Google Glass is getting glasses.

Google is adding prescription frames and new styles of detachable sunglasses to its computerised, Internet-connected goggles known as Glass.

The move comes as Google Inc prepares to make Glass available to the general population later this year. At present, Glass is available only to the tens of thousands of people who are testing and creating apps for it.

Glass hasn’t actually had glasses in its frame until now.

Glass is basically a small computer, with a camera and a display screen above the wearer’s right eye. The device sits roughly at eyebrow level, higher than where eyeglasses would go.

It lets wearers surf the Web, ask for directions and take photos or videos. Akin to wearing a smartphone without having to hold it in your hands, Glass also lets people read their e-mail, share photos on Twitter and Facebook, translate phrases while travelling or partake in video chats. Glass follows some basic voice commands, spoken after the words “OK, Glass”.

The gadget itself is not changing with this announcement. Rather, Google plans to make various attachments available. Starting Tuesday, the Mountain View, California, company is offering four styles of prescription frames and two new types of shades available to its “explorers” — the people who are trying out Glass. The frames will cost $225 (Dh826) and the shades, $150. That’s on top of the $1,500 price of Glass.

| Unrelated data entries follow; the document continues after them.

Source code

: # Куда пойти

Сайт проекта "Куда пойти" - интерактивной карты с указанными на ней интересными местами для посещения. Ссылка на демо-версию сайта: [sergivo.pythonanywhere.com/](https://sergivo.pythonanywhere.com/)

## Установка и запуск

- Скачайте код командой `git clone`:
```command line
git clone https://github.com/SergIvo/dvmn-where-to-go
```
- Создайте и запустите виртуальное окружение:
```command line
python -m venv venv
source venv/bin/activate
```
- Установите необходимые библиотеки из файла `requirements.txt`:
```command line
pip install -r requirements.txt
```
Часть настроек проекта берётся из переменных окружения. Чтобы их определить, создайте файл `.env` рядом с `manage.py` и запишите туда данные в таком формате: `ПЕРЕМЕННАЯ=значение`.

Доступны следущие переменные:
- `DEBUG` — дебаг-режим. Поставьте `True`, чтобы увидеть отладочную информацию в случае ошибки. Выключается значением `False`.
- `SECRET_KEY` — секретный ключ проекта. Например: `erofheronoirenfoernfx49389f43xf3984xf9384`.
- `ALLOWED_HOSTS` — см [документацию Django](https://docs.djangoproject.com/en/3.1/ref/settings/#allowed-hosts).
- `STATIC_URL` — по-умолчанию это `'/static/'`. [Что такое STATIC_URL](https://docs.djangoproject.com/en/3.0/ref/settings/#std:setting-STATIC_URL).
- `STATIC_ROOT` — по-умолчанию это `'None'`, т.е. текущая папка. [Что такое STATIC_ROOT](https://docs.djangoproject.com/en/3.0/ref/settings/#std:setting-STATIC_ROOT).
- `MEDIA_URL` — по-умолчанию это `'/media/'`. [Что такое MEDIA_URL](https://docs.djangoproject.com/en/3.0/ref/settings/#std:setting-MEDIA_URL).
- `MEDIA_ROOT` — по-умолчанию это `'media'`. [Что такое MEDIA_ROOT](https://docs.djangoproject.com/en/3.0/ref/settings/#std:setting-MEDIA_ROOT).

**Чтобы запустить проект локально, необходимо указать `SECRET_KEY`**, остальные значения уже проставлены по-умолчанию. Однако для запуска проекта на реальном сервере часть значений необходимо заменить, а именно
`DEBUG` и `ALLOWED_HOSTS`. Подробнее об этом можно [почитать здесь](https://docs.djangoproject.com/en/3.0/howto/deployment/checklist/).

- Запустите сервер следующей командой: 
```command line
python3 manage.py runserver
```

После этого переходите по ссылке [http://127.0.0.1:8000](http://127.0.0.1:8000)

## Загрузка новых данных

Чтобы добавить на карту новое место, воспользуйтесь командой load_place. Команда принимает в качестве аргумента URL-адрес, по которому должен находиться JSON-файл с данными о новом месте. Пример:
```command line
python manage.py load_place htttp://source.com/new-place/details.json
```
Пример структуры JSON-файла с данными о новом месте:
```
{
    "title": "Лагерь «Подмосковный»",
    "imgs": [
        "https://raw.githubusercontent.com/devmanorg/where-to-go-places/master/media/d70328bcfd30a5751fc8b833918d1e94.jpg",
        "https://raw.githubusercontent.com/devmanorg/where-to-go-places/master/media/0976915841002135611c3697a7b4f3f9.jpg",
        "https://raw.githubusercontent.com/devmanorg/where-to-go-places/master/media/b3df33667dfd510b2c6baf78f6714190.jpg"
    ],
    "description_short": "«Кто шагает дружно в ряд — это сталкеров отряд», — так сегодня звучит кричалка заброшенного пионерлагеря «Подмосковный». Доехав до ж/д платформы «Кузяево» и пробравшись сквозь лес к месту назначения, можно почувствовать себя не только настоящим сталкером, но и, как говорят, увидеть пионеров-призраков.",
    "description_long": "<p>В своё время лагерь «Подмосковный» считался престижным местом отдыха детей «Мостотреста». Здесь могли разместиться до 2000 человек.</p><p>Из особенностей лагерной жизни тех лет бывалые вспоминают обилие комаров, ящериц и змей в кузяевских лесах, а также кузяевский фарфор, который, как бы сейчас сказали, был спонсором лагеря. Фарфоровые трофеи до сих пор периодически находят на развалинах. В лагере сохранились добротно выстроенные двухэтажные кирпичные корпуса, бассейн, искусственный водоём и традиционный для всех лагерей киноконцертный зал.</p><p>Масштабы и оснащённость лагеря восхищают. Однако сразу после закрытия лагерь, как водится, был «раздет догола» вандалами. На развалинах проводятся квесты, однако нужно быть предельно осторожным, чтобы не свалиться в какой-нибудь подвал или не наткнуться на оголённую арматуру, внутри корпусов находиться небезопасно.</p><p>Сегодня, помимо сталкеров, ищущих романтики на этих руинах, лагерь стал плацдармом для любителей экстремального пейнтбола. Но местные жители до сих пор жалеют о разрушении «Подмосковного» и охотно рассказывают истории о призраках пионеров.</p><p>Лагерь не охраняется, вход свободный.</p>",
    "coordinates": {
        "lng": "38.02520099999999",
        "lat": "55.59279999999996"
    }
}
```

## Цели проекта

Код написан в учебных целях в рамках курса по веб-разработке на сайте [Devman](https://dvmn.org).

Isabelle Olsson, the lead designer for Google Glass, says the new frames open the spectacles up to a larger audience.

She demonstrated the new frames last week at the Google Glass Basecamp, an airy loft on the eighth floor of New York City’s Chelsea Market. It’s one of the places where Glass users go to pick up their wares and learn how to use them. Walking in, visitors are greeted, of course, by a receptionist wearing Google Glass.

“We want as many people as possible to wear it,” she said.

To that end, Glass’s designers picked four basic but distinct frame styles. On one end is a chunky “bold” style that stands out. On the other is a “thin” design — to blend in as much as possible.

Olsson said Google won’t be able to compete with the thousands of styles offered at typical eyeglasses stores. Instead, Glass’s designers looked at what types of glasses are most popular, what people wear the most and, importantly, what they look good in.

The latter has been a constant challenge for the nascent wearable technology industry, especially for something such as Google Glass, designed to be worn on your face.

When Google unveiled Glass in a video nearly two years ago, it drew unfavourable comparisons to Bluetooth headsets, the trademarks of the fashion-ignorant technophile.

In designing Google Glass, Olsson and her team focused on three design principles with the goal of creating something that people want to wear. These were lightness, simplicity and scalability. The last one means having different options available for different people — just as there are different styles of headphones, from in-ear buds to huge aviator-style monstrosities.

Google Glass is at present available in five colours — “charcoal”; a lighter shade of gray called “shale”; white; tangerine; and bright blue “sky”. The frame attachments out on Tuesday are all titanium. Users can mix and match.

“People need to be able to choose,” Olsson said. “These products need to be lifestyle products.”